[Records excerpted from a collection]

- Opening Delimiter -

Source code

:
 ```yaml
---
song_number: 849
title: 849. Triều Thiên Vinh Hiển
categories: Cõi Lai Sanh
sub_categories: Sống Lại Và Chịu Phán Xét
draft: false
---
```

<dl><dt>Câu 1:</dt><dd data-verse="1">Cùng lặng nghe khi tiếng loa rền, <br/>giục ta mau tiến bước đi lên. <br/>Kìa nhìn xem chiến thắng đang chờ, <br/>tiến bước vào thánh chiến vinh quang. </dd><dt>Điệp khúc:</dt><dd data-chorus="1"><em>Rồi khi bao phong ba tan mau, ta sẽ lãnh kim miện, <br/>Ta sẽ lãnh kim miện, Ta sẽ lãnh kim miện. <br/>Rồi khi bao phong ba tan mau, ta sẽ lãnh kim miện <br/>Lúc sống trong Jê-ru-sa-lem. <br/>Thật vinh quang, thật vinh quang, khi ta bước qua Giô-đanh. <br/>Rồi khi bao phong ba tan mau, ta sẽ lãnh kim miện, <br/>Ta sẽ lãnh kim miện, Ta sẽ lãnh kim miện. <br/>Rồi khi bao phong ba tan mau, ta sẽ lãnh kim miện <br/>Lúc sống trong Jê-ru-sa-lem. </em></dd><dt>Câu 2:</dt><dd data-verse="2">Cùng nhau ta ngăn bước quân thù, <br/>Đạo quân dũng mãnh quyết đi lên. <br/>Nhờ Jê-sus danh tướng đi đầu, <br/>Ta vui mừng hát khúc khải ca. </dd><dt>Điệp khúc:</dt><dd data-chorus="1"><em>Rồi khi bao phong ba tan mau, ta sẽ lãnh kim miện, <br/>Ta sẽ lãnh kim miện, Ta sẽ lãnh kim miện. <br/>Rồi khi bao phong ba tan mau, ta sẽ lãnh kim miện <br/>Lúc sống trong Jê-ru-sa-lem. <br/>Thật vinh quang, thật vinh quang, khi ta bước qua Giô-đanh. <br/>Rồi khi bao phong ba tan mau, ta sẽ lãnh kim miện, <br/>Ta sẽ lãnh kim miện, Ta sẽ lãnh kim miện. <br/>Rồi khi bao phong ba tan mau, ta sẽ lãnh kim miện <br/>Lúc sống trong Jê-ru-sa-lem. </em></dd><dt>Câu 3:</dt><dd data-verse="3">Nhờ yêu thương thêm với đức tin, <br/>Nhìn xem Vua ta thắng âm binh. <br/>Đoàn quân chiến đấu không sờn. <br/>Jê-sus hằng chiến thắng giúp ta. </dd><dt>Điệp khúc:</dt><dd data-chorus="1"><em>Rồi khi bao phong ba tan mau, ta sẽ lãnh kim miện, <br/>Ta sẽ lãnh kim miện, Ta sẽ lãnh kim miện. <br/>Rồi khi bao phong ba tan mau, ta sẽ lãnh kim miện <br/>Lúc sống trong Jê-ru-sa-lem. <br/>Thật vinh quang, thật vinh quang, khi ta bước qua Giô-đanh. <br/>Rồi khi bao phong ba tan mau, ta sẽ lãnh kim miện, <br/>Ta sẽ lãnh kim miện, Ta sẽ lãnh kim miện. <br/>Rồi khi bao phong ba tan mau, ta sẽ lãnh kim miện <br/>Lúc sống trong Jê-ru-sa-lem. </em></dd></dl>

- Closing Delimiter -

[Task requirements] What do the records say? Quote them all exactly.

[Finished task]
Source code

:
 ```yaml
---
song_number: 849
title: 849. Triều Thiên Vinh Hiển
categories: Cõi Lai Sanh
sub_categories: Sống Lại Và Chịu Phán Xét
draft: false
---
```

<dl><dt>Câu 1:</dt><dd data-verse="1">Cùng lặng nghe khi tiếng loa rền, <br/>giục ta mau tiến bước đi lên. <br/>Kìa nhìn xem chiến thắng đang chờ, <br/>tiến bước vào thánh chiến vinh quang. </dd><dt>Điệp khúc:</dt><dd data-chorus="1"><em>Rồi khi bao phong ba tan mau, ta sẽ lãnh kim miện, <br/>Ta sẽ lãnh kim miện, Ta sẽ lãnh kim miện. <br/>Rồi khi bao phong ba tan mau, ta sẽ lãnh kim miện <br/>Lúc sống trong Jê-ru-sa-lem. <br/>Thật vinh quang, thật vinh quang, khi ta bước qua Giô-đanh. <br/>Rồi khi bao phong ba tan mau, ta sẽ lãnh kim miện, <br/>Ta sẽ lãnh kim miện, Ta sẽ lãnh kim miện. <br/>Rồi khi bao phong ba tan mau, ta sẽ lãnh kim miện <br/>Lúc sống trong Jê-ru-sa-lem. </em></dd><dt>Câu 2:</dt><dd data-verse="2">Cùng nhau ta ngăn bước quân thù, <br/>Đạo quân dũng mãnh quyết đi lên. <br/>Nhờ Jê-sus danh tướng đi đầu, <br/>Ta vui mừng hát khúc khải ca. </dd><dt>Điệp khúc:</dt><dd data-chorus="1"><em>Rồi khi bao phong ba tan mau, ta sẽ lãnh kim miện, <br/>Ta sẽ lãnh kim miện, Ta sẽ lãnh kim miện. <br/>Rồi khi bao phong ba tan mau, ta sẽ lãnh kim miện <br/>Lúc sống trong Jê-ru-sa-lem. <br/>Thật vinh quang, thật vinh quang, khi ta bước qua Giô-đanh. <br/>Rồi khi bao phong ba tan mau, ta sẽ lãnh kim miện, <br/>Ta sẽ lãnh kim miện, Ta sẽ lãnh kim miện. <br/>Rồi khi bao phong ba tan mau, ta sẽ lãnh kim miện <br/>Lúc sống trong Jê-ru-sa-lem. </em></dd><dt>Câu 3:</dt><dd data-verse="3">Nhờ yêu thương thêm với đức tin, <br/>Nhìn xem Vua ta thắng âm binh. <br/>Đoàn quân chiến đấu không sờn. <br/>Jê-sus hằng chiến thắng giúp ta. </dd><dt>Điệp khúc:</dt><dd data-chorus="1"><em>Rồi khi bao phong ba tan mau, ta sẽ lãnh kim miện, <br/>Ta sẽ lãnh kim miện, Ta sẽ lãnh kim miện. <br/>Rồi khi bao phong ba tan mau, ta sẽ lãnh kim miện <br/>Lúc sống trong Jê-ru-sa-lem. <br/>Thật vinh quang, thật vinh quang, khi ta bước qua Giô-đanh. <br/>Rồi khi bao phong ba tan mau, ta sẽ lãnh kim miện, <br/>Ta sẽ lãnh kim miện, Ta sẽ lãnh kim miện. <br/>Rồi khi bao phong ba tan mau, ta sẽ lãnh kim miện <br/>Lúc sống trong Jê-ru-sa-lem. </em></dd></dl>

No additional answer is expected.